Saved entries

....................

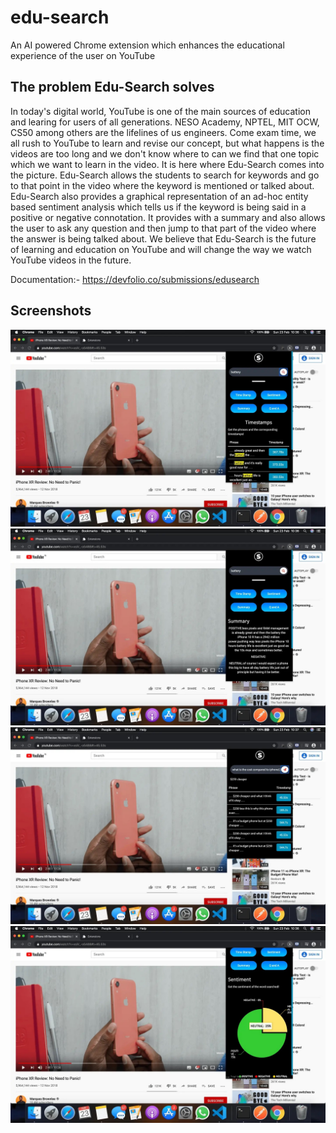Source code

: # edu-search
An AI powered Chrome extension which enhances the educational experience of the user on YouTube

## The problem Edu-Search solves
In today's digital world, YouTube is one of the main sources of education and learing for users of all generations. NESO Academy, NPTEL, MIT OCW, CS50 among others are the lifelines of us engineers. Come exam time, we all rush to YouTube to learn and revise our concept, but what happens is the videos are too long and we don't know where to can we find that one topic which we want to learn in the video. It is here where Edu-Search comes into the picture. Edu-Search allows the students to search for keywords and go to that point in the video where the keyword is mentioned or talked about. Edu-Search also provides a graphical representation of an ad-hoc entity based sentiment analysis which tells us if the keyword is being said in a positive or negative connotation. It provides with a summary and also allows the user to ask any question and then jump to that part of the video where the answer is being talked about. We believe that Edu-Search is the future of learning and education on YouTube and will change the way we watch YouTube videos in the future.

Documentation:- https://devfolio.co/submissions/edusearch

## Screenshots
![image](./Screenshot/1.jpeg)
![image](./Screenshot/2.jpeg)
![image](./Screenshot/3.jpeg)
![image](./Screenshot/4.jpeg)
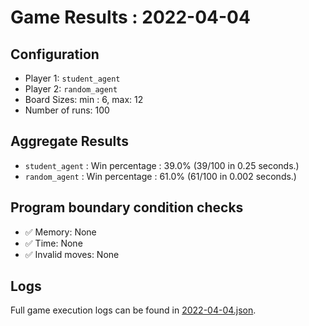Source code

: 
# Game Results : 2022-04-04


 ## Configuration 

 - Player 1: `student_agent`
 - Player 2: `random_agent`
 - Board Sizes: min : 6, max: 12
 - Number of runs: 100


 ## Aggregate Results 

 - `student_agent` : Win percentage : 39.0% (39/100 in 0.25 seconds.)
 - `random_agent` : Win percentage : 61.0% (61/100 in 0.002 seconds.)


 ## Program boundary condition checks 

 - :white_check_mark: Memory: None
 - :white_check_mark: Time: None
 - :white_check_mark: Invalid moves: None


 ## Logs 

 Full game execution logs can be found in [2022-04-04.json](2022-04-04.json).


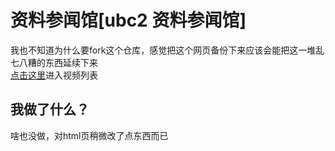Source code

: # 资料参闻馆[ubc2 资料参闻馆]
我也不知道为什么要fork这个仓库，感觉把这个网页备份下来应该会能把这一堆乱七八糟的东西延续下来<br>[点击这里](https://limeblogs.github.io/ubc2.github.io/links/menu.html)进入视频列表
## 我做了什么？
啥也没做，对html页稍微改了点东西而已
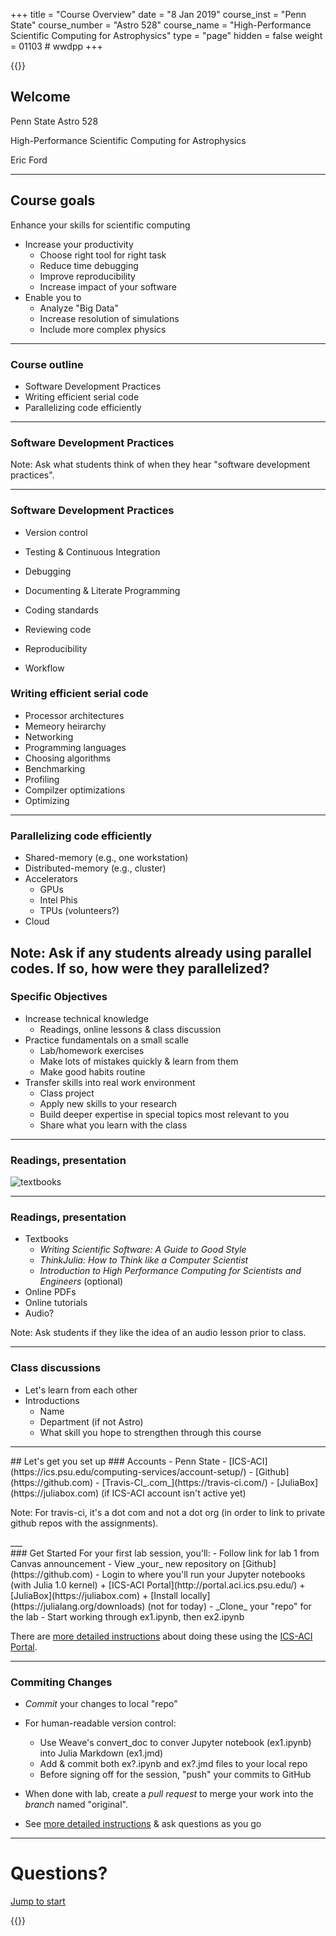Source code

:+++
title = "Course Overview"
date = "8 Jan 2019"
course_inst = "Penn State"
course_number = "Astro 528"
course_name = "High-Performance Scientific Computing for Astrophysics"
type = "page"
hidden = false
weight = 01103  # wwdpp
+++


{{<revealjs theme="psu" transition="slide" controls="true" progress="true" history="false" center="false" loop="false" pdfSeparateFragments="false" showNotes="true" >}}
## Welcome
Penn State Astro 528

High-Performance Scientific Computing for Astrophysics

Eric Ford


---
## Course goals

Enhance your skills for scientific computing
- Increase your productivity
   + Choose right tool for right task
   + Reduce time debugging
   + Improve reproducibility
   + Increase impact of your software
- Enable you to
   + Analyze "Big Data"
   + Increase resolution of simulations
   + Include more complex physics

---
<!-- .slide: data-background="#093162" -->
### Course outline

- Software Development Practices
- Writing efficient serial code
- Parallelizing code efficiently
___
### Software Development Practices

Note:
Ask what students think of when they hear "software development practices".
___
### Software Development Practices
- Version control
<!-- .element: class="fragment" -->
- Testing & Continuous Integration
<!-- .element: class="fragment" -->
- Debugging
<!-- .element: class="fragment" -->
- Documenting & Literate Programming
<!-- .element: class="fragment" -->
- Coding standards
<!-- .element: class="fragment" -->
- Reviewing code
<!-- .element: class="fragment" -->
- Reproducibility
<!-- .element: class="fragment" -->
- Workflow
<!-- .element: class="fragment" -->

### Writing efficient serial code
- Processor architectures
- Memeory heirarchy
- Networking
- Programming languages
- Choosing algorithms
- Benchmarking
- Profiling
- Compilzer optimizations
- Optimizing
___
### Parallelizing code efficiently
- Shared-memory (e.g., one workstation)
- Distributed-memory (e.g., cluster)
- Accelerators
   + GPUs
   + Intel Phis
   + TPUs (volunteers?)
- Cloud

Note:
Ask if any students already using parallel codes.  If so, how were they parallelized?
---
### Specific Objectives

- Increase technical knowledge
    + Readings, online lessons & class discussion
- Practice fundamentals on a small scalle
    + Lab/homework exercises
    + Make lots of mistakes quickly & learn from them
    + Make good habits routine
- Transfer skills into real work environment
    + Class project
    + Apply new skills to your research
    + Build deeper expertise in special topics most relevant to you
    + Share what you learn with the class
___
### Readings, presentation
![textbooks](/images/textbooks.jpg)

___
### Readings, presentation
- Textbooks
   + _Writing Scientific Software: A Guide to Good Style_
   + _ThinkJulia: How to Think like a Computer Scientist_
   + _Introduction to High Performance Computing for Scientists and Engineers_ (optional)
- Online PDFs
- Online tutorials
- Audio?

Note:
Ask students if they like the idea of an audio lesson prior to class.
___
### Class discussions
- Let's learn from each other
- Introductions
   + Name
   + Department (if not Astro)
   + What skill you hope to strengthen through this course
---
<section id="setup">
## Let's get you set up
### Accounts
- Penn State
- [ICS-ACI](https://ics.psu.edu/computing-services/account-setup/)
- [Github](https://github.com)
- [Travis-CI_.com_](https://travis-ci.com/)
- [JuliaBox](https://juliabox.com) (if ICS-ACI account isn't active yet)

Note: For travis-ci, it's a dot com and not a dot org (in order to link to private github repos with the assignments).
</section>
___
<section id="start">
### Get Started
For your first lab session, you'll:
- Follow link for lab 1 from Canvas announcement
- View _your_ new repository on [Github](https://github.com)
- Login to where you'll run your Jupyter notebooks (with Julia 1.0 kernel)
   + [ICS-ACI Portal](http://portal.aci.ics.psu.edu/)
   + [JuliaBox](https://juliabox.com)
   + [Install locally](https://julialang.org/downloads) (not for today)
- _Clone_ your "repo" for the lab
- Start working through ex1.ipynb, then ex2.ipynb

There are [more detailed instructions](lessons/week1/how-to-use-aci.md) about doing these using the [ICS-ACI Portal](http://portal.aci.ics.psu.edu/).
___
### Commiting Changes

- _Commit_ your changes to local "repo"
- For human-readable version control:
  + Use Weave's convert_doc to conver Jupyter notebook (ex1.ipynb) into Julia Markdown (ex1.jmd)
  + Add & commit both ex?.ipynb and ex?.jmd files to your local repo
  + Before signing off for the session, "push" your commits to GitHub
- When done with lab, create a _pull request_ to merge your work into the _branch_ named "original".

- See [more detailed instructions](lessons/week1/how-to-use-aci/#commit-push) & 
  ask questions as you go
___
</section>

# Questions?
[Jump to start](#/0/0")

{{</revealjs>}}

....................

WORK REQUIRED:
Starting at the line that contains "Julia Markdown (ex1.jmd)", retype every line through the end of the records exactly, and nothing else.

OUTPUT OF THE EXERCISE:
  + Use Weave's convert_doc to conver Jupyter notebook (ex1.ipynb) into Julia Markdown (ex1.jmd)
  + Add & commit both ex?.ipynb and ex?.jmd files to your local repo
  + Before signing off for the session, "push" your commits to GitHub
- When done with lab, create a _pull request_ to merge your work into the _branch_ named "original".

- See [more detailed instructions](lessons/week1/how-to-use-aci/#commit-push) & 
  ask questions as you go
___
</section>

# Questions?
[Jump to start](#/0/0")

{{</revealjs>}}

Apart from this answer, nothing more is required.